→ **Your task**: Go through the entries below and print, exactly, the lines starting at the one with "- Authentication and" and ending at the one with "Several functions are", keeping both ends and no others.

→ **Extracted data**:
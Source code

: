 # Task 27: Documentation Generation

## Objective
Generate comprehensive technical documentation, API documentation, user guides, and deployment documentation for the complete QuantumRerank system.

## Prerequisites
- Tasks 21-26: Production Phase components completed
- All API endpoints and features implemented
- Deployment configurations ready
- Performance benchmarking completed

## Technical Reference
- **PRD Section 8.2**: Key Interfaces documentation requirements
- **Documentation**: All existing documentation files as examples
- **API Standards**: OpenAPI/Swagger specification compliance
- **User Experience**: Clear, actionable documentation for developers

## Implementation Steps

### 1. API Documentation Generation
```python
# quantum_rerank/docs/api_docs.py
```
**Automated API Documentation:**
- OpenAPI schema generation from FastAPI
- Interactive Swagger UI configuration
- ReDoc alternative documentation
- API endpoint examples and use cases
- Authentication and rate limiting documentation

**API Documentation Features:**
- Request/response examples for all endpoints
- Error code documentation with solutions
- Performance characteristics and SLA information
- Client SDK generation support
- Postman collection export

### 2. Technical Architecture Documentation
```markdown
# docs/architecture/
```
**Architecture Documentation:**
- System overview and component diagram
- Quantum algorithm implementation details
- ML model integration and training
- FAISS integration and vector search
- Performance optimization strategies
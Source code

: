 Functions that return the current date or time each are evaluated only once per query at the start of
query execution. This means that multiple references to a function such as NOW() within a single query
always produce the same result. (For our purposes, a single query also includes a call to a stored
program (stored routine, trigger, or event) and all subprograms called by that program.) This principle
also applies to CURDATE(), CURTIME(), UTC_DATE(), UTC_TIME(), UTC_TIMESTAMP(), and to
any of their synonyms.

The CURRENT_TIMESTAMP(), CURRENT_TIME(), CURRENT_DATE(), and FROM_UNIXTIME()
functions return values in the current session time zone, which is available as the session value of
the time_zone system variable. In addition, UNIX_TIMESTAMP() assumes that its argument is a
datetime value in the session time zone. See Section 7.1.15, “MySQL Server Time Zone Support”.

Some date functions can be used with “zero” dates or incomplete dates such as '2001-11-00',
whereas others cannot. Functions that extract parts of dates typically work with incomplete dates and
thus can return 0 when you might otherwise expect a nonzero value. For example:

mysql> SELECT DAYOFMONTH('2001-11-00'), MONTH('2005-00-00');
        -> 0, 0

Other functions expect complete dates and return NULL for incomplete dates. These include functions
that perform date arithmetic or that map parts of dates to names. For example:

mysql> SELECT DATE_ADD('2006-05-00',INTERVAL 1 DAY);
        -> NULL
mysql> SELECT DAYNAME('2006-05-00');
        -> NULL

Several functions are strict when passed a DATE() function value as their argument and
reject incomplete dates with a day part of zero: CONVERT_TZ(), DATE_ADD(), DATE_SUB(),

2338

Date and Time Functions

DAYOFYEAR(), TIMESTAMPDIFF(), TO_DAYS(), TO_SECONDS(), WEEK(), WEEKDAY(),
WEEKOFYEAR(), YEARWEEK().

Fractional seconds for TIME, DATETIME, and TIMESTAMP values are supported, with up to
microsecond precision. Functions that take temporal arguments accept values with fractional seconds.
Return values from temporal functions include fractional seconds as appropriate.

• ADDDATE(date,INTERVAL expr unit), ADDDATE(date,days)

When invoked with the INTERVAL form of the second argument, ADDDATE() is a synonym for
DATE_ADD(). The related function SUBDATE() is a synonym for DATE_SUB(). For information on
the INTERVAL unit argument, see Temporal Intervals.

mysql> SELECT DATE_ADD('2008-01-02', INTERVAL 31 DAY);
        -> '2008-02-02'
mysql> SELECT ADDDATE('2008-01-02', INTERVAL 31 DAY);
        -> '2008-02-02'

→ **Your response**:
- Authentication and rate limiting documentation

**API Documentation Features:**
- Request/response examples for all endpoints
- Error code documentation with solutions
- Performance characteristics and SLA information
- Client SDK generation support
- Postman collection export

### 2. Technical Architecture Documentation
```markdown
# docs/architecture/
```
**Architecture Documentation:**
- System overview and component diagram
- Quantum algorithm implementation details
- ML model integration and training
- FAISS integration and vector search
- Performance optimization strategies
Source code

: Functions that return the current date or time each are evaluated only once per query at the start of
query execution. This means that multiple references to a function such as NOW() within a single query
always produce the same result. (For our purposes, a single query also includes a call to a stored
program (stored routine, trigger, or event) and all subprograms called by that program.) This principle
also applies to CURDATE(), CURTIME(), UTC_DATE(), UTC_TIME(), UTC_TIMESTAMP(), and to
any of their synonyms.

The CURRENT_TIMESTAMP(), CURRENT_TIME(), CURRENT_DATE(), and FROM_UNIXTIME()
functions return values in the current session time zone, which is available as the session value of
the time_zone system variable. In addition, UNIX_TIMESTAMP() assumes that its argument is a
datetime value in the session time zone. See Section 7.1.15, “MySQL Server Time Zone Support”.

Some date functions can be used with “zero” dates or incomplete dates such as '2001-11-00',
whereas others cannot. Functions that extract parts of dates typically work with incomplete dates and
thus can return 0 when you might otherwise expect a nonzero value. For example:

mysql> SELECT DAYOFMONTH('2001-11-00'), MONTH('2005-00-00');
        -> 0, 0

Other functions expect complete dates and return NULL for incomplete dates. These include functions
that perform date arithmetic or that map parts of dates to names. For example:

mysql> SELECT DATE_ADD('2006-05-00',INTERVAL 1 DAY);
        -> NULL
mysql> SELECT DAYNAME('2006-05-00');
        -> NULL

Several functions are strict when passed a DATE() function value as their argument and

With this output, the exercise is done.